We observed pronounced elevations in CSF opioid activity in the anorectic patients when at minimal weight in comparison to levels found after refeeding, as well as those of recovered anorectics and controls. These data do not support a simple relationship between opioid activity and eating, since levels were highest when subjects were at minimum weight. It is well known clinically, however, that even in the starved condition anorectic patients demonstrate major preoccupation with food and eating behaviour, although the caloric intake is decreased. Furthermore, periods of increased food intake as well as gorging of food (bulimia) are known to occur in these patients. It is a possibility that the high levels of CSF opioid activity observed in the anorectics at minimal weight may reflect some alterations in endogenous opioid system-eating behaviour relationship. It is also a possibility that the elevations in CSF opioid activity during starvation represent a stress response, since the opioid system has been hypothesized to play a role in aiding survival in famine by conservation of nutrients and water and decreasing energy-expending activities.⁵⁰ Recently, abnormalities of the HPA axis were reported to occur during periods of minimum weight in anorectics.⁵¹ Further investigations might focus on relationships between the endogenous opioid system and the HPA axis in anorectic patients.

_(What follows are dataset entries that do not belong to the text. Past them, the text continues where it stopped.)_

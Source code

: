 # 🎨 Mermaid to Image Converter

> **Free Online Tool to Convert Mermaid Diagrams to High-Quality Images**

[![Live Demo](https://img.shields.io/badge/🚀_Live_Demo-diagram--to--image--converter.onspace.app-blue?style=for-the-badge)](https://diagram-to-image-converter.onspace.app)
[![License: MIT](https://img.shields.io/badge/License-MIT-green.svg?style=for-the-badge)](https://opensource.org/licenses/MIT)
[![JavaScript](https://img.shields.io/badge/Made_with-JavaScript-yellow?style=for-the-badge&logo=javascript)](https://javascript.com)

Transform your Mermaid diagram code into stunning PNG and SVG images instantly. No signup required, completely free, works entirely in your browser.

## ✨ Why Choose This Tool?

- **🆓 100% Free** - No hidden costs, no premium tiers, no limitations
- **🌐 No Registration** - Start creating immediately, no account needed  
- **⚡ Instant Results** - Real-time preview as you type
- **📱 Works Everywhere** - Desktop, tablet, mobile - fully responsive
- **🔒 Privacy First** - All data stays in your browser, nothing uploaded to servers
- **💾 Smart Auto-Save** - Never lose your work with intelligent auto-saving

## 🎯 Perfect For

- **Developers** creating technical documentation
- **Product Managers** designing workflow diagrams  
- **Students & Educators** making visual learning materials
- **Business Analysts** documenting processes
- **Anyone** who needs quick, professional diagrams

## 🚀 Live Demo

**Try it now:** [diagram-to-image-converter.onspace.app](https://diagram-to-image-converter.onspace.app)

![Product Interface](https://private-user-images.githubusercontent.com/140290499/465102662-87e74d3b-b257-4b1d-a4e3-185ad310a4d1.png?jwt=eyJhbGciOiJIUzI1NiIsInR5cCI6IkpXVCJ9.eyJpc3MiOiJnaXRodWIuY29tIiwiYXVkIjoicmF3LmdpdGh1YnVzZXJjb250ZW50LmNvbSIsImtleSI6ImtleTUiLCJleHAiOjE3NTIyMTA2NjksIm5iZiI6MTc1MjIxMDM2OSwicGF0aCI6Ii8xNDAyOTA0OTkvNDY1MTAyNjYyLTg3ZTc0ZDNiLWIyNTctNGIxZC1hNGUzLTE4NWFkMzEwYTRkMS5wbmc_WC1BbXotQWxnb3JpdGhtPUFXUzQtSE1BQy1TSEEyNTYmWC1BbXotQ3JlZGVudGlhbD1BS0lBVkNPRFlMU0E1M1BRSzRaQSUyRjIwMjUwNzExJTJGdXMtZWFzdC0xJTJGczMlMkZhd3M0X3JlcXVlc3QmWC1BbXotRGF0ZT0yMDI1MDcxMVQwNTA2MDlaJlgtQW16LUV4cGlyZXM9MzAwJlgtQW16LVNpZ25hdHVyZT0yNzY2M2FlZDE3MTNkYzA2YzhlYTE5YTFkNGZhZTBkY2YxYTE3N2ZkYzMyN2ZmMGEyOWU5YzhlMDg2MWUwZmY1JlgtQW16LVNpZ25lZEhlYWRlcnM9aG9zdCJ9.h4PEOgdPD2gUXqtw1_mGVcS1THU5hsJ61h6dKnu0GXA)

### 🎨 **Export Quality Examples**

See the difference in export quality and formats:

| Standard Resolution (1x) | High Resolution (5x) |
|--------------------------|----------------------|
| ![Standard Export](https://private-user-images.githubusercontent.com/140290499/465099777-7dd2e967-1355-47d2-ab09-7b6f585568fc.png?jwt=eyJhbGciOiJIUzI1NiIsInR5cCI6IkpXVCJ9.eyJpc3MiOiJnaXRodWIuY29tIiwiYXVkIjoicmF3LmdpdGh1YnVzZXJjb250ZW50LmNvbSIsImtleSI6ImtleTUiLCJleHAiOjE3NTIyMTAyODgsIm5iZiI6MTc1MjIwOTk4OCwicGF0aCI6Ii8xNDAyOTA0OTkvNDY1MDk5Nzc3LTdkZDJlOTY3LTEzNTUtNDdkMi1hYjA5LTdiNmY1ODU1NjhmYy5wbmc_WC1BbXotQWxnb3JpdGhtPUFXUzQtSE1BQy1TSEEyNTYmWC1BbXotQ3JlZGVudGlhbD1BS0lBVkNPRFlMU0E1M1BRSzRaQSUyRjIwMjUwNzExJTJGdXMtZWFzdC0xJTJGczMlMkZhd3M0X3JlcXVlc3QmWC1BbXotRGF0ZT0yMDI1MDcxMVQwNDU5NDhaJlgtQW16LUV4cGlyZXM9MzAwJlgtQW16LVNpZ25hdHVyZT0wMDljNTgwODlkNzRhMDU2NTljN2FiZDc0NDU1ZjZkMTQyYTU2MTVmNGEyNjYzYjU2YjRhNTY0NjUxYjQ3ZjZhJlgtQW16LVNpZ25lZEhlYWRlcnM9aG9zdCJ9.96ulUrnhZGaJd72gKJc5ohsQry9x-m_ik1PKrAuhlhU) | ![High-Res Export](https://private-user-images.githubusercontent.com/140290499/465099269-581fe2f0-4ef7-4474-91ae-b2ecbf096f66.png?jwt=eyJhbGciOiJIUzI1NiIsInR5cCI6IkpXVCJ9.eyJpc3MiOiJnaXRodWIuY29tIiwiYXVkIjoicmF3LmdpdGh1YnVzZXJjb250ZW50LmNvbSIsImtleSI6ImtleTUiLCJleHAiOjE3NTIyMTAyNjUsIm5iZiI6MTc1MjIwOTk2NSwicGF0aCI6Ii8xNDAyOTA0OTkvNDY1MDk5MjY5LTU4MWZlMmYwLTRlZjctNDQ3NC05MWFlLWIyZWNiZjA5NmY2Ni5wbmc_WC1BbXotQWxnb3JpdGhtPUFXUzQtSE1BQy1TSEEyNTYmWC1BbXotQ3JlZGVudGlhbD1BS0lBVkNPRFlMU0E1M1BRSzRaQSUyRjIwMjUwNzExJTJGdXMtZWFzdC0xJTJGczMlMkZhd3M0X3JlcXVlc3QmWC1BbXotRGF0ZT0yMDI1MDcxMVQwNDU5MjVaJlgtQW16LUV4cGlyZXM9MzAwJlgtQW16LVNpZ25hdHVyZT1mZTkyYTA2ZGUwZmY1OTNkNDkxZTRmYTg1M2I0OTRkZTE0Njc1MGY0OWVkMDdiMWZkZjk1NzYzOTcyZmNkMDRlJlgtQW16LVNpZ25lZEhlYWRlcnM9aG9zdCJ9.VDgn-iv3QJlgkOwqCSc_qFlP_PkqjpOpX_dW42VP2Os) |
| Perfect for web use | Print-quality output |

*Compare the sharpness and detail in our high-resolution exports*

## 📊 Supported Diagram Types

In this paper we have reported the results of studies in psychiatric patient groups using the strategy of measuring opioid activity and b -endorphin (ir) in CSF. Our findings do not lend support to the notion of excess endorphin activity in schizophrenia, but rather suggest the possibility of a decrease in endogenous opioid activity in some schizophrenic patients. In affectively ill patients our data suggest that there may be a relative change in endogenous opioid system activity across state change in manic-depressive illness. We also found a relationship between nurses’ ratings of anxiety and CSF opioid activity in depressed patients, although it is unknown whether this directly relates to the pathophysiology of this symptom, or is related to stress response. The relationship between CSF opioid activity and HPA axis activity, as reflected by urinary free cortisol excretion, supports the notion of important physiologic relationships between these systems and raises the issue of a role for the endogenous opioid system in the abnormal activation of this system in depression. Finally, the finding of increased CSF opioid activity in anorexia nervosa patients when a minimum weight coupled with data relating endogenous involvement of the endogenous opioid system involvement in this illness.